===== DATA SHOWN =====
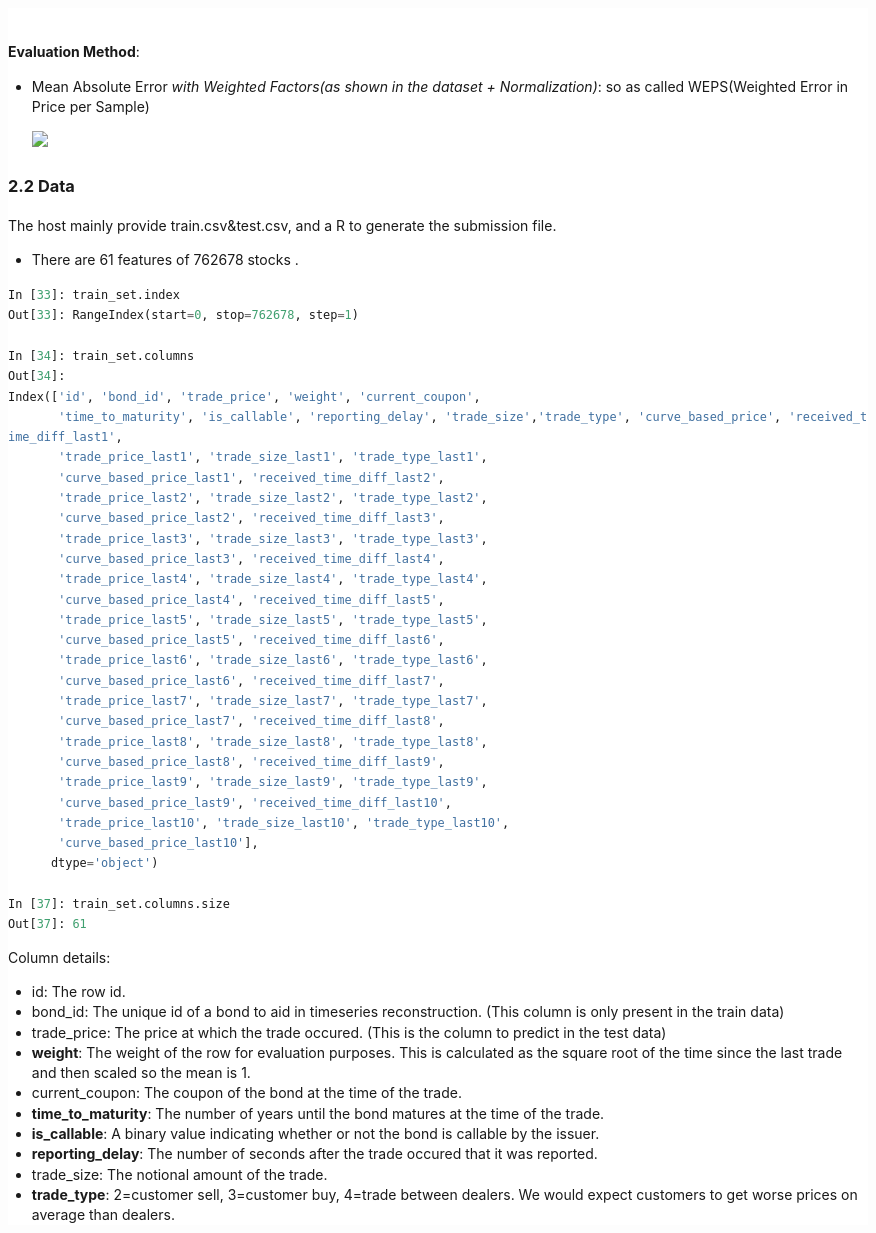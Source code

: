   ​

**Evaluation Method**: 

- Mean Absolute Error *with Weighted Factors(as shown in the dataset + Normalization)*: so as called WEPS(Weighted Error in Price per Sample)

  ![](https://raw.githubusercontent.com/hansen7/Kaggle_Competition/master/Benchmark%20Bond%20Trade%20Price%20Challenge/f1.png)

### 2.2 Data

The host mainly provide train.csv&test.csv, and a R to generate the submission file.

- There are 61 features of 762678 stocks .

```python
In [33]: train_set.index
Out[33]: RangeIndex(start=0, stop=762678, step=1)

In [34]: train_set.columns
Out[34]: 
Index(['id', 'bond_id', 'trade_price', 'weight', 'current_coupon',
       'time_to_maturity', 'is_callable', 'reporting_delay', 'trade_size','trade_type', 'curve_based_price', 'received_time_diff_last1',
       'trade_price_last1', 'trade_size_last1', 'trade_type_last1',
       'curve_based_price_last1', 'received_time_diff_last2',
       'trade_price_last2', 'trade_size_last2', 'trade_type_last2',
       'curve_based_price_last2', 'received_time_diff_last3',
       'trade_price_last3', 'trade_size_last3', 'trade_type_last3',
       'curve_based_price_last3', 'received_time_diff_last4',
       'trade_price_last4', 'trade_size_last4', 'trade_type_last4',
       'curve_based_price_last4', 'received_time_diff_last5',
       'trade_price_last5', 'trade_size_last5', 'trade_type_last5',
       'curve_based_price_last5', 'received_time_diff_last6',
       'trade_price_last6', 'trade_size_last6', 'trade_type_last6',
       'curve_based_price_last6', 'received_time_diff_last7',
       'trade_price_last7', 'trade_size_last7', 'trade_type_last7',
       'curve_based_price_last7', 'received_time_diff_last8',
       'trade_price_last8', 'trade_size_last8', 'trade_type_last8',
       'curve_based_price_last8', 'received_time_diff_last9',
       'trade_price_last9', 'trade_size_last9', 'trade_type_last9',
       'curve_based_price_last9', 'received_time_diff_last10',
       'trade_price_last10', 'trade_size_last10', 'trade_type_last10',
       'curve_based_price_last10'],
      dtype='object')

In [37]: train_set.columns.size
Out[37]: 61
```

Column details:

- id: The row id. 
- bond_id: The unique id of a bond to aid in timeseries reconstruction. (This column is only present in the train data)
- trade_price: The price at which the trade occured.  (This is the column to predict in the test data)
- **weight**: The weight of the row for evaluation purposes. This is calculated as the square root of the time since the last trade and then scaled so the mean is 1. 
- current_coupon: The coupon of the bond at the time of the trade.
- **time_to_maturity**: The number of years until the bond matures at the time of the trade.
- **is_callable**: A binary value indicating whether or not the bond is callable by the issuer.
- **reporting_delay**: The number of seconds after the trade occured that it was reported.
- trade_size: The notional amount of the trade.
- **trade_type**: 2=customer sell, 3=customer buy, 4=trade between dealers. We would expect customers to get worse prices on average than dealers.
=====
===== DATA SHOWN =====
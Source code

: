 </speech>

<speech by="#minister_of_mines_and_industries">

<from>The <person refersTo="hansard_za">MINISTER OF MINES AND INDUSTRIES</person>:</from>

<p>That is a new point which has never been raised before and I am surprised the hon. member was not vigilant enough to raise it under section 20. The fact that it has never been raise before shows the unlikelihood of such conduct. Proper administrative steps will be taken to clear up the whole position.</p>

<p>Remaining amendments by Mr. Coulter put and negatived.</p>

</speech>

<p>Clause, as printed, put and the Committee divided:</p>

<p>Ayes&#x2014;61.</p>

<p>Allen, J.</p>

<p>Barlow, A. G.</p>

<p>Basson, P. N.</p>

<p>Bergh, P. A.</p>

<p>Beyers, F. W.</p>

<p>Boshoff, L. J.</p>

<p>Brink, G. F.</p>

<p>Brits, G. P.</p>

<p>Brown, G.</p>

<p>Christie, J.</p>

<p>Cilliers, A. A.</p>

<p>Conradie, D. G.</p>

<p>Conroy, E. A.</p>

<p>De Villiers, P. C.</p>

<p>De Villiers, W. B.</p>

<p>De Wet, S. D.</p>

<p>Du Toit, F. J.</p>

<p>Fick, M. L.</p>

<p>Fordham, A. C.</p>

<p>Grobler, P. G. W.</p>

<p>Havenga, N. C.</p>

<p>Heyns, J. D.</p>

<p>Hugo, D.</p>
=====
#### WORK TO BE COMPLETED
For every line above that holds the word "test", report the whole line.

#### COMPLETED TASK
The host mainly provide train.csv&test.csv, and a R to generate the submission file.
- trade_price: The price at which the trade occured.  (This is the column to predict in the test data)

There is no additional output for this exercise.